The irony being that science is something of a doctrine, at odds with another tradition - that of the final authority of the bishops - something Catholics and the Orthodox have in common. They may not have a Pope. But they have episcopal authority, the authority which called the councils.
Again, I think it is a good principle. And that quote from the Orthodox makes me think they agree. Whatever the case, the Holy Spirit does choose certain men to be bishops, and the ordination of a priest formally imparts the Spirit. No amount of education can equal that sort of surety.
It reminds me a bit of the schism between Judah and Israel. God had promised David’s line to continue forever. It had His seal of anointing, the Spirit, on it. But when Rehoboam abused his authority, people stopped following him, even though God promised David a kingdom through him forever.
Do you follow?
In essence. I think this leaves open the eventual reunion of Lutheran and Roman Catholic communions - Lutherans are simply practicing a pre-Tridentine Catholic practice established by church fathers.
I hope someday a sort of “Lutheran Ordinariate” or somesuchthing comes about. It would be heartening to me - even if they do the whole “contemporary” “praise and worship” style thing I saw in one Lutheran parish.
Well, it is afforded a lesser authority than the gospels.
If I may, this is one problem I have with putting the “science” of Sola Scriptura ahead of episcopal authority. The information we bring in continually changes what authority the books have, and how much. For example, some scholars teach that the once unchallenged Gospels may well have been written 40 years after the fact, and this therefore makes them unreliable.
Again, not that using Tradition to determine doctrine is bad. We do just that. It is because of Tradition our bishops have the authority they do. But the bishops feel like something to fall back on when scholarship begins telling us nonsense like “heresy precedes orthodoxy”, and expecting us to decide our doctrines by their scholarship when they cannot agree on what Scripture means, or even how old it is.
Yes, the church, in general, has the authority to teach. That authority, we believe, need not be tied to one fallible human individual - and ought not to be.
And frankly, neither do we. But we consider the successors of the Apostles - the bishops - a God-given authority, above the authority of any other or collection of members in the body of Christ. The bishops and priests alone have the right to administer the sacraments (except baptism and marriage, which anyone can do). They alone have the authority to “bind and loose”. They alone carry the mark of the Holy Spirit which Jesus imparted on Pentecost that caused them to teach the Jews in Jerusalem and baptise thousands.

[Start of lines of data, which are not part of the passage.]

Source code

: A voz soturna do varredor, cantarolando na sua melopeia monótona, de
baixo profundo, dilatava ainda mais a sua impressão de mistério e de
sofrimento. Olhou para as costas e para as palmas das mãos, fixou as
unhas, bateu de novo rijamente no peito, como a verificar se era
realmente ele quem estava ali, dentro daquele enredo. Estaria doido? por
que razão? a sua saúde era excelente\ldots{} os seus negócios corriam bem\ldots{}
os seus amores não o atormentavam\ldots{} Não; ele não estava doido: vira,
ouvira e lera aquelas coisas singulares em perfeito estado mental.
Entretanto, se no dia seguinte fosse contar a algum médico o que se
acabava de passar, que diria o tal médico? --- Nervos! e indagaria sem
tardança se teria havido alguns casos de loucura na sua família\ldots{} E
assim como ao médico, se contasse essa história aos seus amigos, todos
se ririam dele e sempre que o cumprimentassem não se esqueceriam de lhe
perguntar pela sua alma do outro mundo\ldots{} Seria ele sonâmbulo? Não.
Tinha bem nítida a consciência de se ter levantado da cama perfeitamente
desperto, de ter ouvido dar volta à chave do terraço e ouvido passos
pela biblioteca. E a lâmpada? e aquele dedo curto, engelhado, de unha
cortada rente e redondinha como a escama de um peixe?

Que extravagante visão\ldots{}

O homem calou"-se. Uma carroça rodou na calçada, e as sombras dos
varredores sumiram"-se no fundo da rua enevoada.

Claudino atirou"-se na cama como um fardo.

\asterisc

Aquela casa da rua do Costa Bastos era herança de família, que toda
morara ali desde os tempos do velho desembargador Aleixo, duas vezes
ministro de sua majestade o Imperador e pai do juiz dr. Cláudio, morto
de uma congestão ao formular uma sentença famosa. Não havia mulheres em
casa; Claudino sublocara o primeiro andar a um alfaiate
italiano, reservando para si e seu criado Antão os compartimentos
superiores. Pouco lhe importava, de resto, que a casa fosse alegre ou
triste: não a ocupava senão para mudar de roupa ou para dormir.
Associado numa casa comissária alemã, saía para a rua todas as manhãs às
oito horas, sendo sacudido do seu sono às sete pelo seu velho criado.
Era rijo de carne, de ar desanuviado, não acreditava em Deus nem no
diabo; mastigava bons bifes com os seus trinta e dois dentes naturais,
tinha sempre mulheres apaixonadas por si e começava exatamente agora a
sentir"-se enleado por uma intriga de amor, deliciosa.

The Church began with the Apostles. The laity were the fruit of the Holy Spirit working through the
Apostles, not simply any men, called or otherwise. Why, even Paul, called by Jesus Himself, sought the approval of Peter and the Twelve.
So, while Sacred Tradition is a vital element, only the bishops have all the Apostles had, because the Apostles only gave all of it to some, not all. Else, what would have become of the Judaisers, of those Paul delivered unto Satan?